EXERCISE OBJECTIVE — Scan the entries for lines containing the string "HTML". Reply with how many there are, and nothing else.
· · · ·
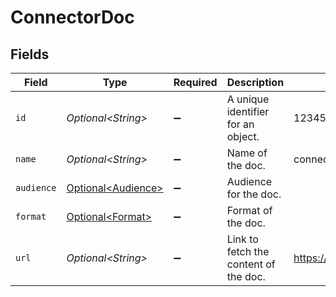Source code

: # ConnectorDoc


## Fields

| Field                                                                           | Type                                                                            | Required                                                                        | Description                                                                     | Example                                                                         |
| ------------------------------------------------------------------------------- | ------------------------------------------------------------------------------- | ------------------------------------------------------------------------------- | ------------------------------------------------------------------------------- | ------------------------------------------------------------------------------- |
| `id`                                                                            | *Optional\<String>*                                                             | :heavy_minus_sign:                                                              | A unique identifier for an object.                                              | 12345                                                                           |
| `name`                                                                          | *Optional\<String>*                                                             | :heavy_minus_sign:                                                              | Name of the doc.                                                                | connection                                                                      |
| `audience`                                                                      | [Optional\<Audience>](../../models/components/Audience.md)                      | :heavy_minus_sign:                                                              | Audience for the doc.                                                           |                                                                                 |
| `format`                                                                        | [Optional\<Format>](../../models/components/Format.md)                          | :heavy_minus_sign:                                                              | Format of the doc.                                                              |                                                                                 |
| `url`                                                                           | *Optional\<String>*                                                             | :heavy_minus_sign:                                                              | Link to fetch the content of the doc.                                           | https://unify.apideck.com/connector/connectors/workday/docs/consumer+connection |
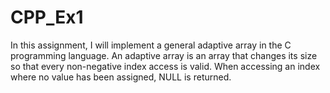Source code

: # CPP_Ex1
In this assignment, I will implement a general adaptive array in the C programming language. An adaptive array is an array that changes its size so that every non-negative index access is valid. When accessing an index where no value has been assigned, NULL is returned.
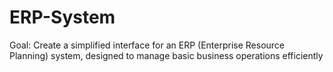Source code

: # ERP-System
Goal: Create a simplified interface for an ERP (Enterprise Resource Planning) system, designed to manage basic business operations efficiently
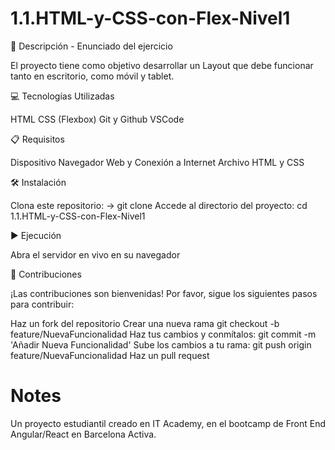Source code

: # 1.1.HTML-y-CSS-con-Flex-Nivel1

📄 Descripción - Enunciado del ejercicio

El proyecto tiene como objetivo desarrollar un Layout que debe funcionar tanto en escritorio, como móvil y tablet.

💻 Tecnologías Utilizadas

HTML
CSS (Flexbox)
Git y Github
VSCode

📋 Requisitos

Dispositivo
Navegador Web y Conexión a Internet
Archivo HTML y CSS

🛠️ Instalación

Clona este repositorio: -> git clone
Accede al directorio del proyecto: cd 1.1.HTML-y-CSS-con-Flex-Nivel1

▶️ Ejecución

Abra el servidor en vivo en su navegador

🤝 Contribuciones

¡Las contribuciones son bienvenidas! Por favor, sigue los siguientes pasos para contribuir:

Haz un fork del repositorio
Crear una nueva rama git checkout -b feature/NuevaFuncionalidad
Haz tus cambios y conmítalos: git commit -m 'Añadir Nueva Funcionalidad'
Sube los cambios a tu rama: git push origin feature/NuevaFuncionalidad
Haz un pull request

# Notes

Un proyecto estudiantil creado en IT Academy, en el bootcamp de Front End Angular/React en Barcelona Activa.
· · · ·
TASK OUTPUT — 4